Le médiateur européen veut faire la lumière sur la prise en compte des droits de l’Homme dans la gestion quotidienne des frontières extérieures de l’UE par l’agence Frontex.
Le médiateur européen, Nikiforos Diamandouros, veut s’assurer du bon respect des procédures dans le cadre des actions menées par Frontex. Depuis l’adoption d’un règlement en octobre 2011, l’agence installée à Varsovie est tenue d’avoir un délégué aux droits fondamentaux, ainsi qu’un protocole qui attesterait du respect de ces droits. M. Diamandouros demande également des informations sur les procédures mises en place pour identifier les violations sérieuses des droits de l’Homme.
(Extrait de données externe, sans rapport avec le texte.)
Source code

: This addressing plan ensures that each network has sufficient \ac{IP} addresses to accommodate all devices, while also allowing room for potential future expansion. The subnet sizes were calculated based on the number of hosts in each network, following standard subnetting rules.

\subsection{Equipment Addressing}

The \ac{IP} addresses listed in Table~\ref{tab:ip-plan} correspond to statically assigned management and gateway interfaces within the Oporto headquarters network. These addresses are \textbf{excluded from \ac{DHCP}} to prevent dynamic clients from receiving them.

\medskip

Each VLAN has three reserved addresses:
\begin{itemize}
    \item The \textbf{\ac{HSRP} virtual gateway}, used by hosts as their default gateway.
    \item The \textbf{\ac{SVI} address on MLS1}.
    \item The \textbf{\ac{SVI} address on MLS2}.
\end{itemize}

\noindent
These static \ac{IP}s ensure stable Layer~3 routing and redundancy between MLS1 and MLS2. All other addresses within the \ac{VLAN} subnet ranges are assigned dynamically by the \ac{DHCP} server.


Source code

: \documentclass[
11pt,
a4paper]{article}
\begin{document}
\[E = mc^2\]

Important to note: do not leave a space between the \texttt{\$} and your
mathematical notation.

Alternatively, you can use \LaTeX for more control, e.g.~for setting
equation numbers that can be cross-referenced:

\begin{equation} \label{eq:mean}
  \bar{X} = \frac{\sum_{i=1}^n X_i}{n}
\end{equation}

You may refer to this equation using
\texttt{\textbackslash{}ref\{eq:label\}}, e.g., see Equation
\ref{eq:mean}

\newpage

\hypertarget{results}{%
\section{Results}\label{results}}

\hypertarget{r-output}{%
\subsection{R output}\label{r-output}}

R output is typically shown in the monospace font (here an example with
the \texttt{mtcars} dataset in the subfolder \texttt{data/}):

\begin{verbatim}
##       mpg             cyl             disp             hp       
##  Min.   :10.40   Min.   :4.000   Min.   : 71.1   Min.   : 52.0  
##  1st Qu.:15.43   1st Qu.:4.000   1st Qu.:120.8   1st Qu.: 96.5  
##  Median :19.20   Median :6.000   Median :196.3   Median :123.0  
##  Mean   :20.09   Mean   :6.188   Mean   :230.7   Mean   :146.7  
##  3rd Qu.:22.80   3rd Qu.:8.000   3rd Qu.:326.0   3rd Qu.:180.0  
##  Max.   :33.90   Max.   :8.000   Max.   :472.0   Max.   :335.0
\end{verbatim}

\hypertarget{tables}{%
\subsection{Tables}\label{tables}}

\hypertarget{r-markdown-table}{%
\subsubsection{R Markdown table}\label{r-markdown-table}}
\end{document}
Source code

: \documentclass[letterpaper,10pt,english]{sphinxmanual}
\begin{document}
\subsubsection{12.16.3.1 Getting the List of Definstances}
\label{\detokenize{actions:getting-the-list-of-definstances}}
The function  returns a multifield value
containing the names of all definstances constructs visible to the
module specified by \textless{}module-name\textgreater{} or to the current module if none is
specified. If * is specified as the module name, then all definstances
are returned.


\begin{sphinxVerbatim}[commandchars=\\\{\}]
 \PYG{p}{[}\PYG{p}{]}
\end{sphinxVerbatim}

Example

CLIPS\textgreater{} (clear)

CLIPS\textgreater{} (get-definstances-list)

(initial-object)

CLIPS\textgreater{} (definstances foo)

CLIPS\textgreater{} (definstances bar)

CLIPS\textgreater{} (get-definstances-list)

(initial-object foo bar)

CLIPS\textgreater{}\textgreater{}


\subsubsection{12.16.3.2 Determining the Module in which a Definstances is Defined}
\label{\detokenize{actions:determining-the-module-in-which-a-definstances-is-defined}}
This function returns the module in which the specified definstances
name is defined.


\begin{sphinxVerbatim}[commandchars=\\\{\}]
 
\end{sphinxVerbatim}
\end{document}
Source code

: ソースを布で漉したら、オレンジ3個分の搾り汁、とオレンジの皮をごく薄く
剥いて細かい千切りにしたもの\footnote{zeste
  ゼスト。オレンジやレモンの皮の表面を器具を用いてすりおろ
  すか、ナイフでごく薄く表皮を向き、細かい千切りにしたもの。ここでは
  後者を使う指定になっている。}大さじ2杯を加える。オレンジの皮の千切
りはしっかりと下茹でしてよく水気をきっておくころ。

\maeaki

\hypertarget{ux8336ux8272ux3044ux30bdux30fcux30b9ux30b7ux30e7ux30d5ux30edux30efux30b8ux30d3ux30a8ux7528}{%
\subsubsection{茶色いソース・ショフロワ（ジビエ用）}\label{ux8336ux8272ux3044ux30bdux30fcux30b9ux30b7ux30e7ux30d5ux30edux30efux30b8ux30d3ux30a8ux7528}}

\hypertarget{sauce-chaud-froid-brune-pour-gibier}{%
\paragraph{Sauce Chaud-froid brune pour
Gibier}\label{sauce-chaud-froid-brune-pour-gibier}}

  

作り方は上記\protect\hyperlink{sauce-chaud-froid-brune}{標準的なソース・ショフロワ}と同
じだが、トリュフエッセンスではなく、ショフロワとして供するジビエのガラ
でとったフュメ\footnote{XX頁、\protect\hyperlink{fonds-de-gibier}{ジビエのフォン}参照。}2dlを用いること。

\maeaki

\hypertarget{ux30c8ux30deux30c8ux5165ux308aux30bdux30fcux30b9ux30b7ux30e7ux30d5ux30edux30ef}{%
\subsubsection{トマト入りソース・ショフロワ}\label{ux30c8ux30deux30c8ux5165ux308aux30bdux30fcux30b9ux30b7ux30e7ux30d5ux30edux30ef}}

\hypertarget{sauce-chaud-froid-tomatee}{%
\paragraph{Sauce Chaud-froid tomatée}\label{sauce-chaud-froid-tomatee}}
Depuis l’entrée en vigueur du Traité de Lisbonne en 2009, la Charte des droits fondamentaux s’applique à Frontex. Un règlement adopté en 2011 par le Parlement et le Conseil oblige par ailleurs l’agence à adopter un code de conduite clair.
Des méthodes contestées
Les méthodes de Frontex ont été dénoncées à plusieurs reprises, par des organisations comme Human Rights Watch et par le Parlement européen. En 2010, un rapport publié par Europe écologie-les Verts souligne que l’agence a plusieurs fois violé les droits fondamentaux lors d’interception aux frontières, ou lors d’opérations d’identification en faisant preuve de violence, ou en en abusant de la confiance des immigrants.
Des opérations et un budget accrus
Les interventions de l’agence sont devenues plus fréquentes, notamment grâce à l’augmentation de ses moyens. Son budget est passé de 6 à 88 millions d’euros entre 2006 et 2011. En 2006, les opérations de retour conjoints effectués par Frontex s’élevaient au nombre de 1, contre 32 en 2010.
Une enquête ouverte à l’initiative du Médiateur
Dans la lettre adressée la semaine dernière au responsable de l’agence, M.Diamandouros justifiait sa démarche par « l’intérêt grandissant de la société civile dans la gestion des frontières extérieures de l’Union. » Néanmoins, il affirme ne pas se baser sur des plaintes, ou sur des rapports, mais uniquement sur l’entrée en vigueur du règlement d’octobre 2011.